Segment Open
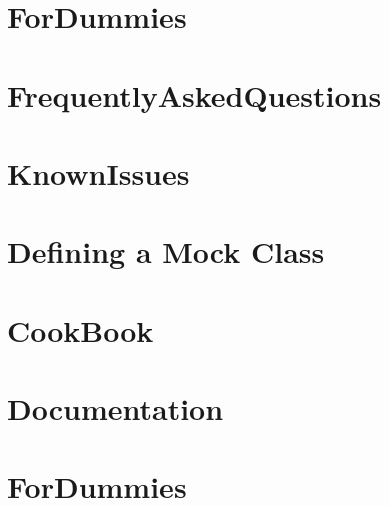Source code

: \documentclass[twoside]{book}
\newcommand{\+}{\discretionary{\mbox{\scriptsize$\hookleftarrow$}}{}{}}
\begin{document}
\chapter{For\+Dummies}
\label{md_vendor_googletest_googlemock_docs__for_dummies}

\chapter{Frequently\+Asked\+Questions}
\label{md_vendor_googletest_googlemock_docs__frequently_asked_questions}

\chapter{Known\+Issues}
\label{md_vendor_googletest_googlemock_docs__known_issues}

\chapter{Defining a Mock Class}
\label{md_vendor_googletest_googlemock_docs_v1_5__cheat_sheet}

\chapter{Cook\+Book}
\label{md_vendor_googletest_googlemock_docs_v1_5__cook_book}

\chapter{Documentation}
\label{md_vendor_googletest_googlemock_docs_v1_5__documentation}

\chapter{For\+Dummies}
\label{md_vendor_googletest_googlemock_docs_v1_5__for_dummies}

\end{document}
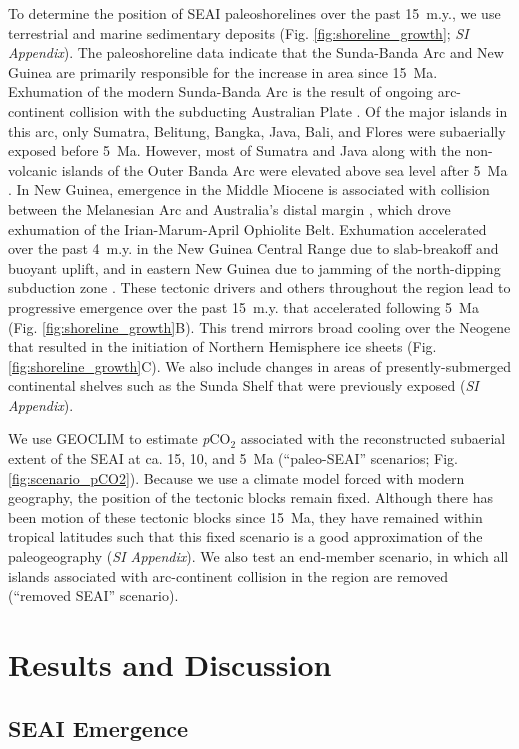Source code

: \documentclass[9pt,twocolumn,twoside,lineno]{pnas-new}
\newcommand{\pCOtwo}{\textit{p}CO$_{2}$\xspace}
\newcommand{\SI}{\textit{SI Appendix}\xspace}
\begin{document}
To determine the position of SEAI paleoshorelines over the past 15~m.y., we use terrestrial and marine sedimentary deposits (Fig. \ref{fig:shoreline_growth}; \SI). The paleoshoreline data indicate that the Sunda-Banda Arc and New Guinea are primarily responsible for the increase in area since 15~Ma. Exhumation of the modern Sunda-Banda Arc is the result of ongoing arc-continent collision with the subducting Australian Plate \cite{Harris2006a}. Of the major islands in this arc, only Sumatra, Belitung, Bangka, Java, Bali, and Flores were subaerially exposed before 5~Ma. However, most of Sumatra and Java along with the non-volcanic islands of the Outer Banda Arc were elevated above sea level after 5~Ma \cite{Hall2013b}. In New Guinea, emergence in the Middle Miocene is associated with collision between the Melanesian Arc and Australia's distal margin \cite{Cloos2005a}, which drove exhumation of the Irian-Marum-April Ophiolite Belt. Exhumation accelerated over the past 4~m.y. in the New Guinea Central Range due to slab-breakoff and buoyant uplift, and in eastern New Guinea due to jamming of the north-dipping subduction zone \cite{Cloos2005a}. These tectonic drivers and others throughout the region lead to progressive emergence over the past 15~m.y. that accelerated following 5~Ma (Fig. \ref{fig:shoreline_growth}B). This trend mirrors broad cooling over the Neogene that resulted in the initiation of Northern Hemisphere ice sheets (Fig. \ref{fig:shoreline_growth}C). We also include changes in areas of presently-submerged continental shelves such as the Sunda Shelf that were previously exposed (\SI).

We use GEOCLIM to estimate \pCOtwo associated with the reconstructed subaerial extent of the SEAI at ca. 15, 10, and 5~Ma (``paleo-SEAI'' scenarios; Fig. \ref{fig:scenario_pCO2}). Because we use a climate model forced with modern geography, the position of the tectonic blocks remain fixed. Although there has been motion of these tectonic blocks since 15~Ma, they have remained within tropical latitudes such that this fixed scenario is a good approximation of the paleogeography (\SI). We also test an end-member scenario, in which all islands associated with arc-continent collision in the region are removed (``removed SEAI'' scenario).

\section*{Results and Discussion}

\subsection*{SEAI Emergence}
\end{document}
Segment Closed
Segment Open
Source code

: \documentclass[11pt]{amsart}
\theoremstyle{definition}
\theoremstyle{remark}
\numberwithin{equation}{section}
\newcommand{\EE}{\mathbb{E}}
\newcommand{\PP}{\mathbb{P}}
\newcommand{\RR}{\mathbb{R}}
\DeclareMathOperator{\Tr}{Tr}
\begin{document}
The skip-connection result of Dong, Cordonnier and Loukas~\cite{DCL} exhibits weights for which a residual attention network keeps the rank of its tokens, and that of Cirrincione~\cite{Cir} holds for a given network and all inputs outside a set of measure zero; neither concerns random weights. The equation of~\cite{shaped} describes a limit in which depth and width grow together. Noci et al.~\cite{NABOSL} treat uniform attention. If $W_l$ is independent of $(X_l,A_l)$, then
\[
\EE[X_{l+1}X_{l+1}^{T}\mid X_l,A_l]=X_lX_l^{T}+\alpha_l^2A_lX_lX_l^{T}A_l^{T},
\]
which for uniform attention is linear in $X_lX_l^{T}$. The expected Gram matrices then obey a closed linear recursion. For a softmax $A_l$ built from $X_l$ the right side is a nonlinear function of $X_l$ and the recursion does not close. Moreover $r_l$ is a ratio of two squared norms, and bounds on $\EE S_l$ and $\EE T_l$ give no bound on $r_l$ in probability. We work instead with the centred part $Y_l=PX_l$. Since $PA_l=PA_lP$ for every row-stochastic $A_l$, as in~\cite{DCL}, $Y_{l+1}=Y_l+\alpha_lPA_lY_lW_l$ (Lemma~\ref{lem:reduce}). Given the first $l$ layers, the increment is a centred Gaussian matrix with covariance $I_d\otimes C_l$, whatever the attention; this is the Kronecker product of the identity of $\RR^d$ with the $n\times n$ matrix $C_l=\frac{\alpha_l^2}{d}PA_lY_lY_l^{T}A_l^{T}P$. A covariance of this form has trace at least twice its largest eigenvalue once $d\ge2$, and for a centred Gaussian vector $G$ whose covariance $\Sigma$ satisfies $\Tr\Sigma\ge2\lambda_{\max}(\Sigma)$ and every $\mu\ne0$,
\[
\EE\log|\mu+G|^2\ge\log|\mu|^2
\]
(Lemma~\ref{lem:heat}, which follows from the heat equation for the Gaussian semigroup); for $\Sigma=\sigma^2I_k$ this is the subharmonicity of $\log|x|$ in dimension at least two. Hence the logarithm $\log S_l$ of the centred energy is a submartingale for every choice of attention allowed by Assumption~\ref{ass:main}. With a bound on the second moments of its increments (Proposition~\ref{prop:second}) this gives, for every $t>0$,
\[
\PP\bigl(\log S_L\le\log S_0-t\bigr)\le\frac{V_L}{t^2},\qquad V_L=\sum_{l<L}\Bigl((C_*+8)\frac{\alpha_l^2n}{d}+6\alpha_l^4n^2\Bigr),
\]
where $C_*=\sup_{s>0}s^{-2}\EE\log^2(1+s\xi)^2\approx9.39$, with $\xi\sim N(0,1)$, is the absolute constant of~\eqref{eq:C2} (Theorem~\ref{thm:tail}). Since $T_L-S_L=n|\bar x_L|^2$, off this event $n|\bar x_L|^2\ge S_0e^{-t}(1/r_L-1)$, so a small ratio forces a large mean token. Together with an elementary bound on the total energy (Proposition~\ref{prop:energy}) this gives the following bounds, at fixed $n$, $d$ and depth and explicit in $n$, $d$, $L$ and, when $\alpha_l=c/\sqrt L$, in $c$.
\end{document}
Segment Closed
The lines of the records that contain the string "xspace" should be located and copied.

Answer to this exercise
\newcommand{\pCOtwo}{\textit{p}CO$_{2}$\xspace}
\newcommand{\SI}{\textit{SI Appendix}\xspace}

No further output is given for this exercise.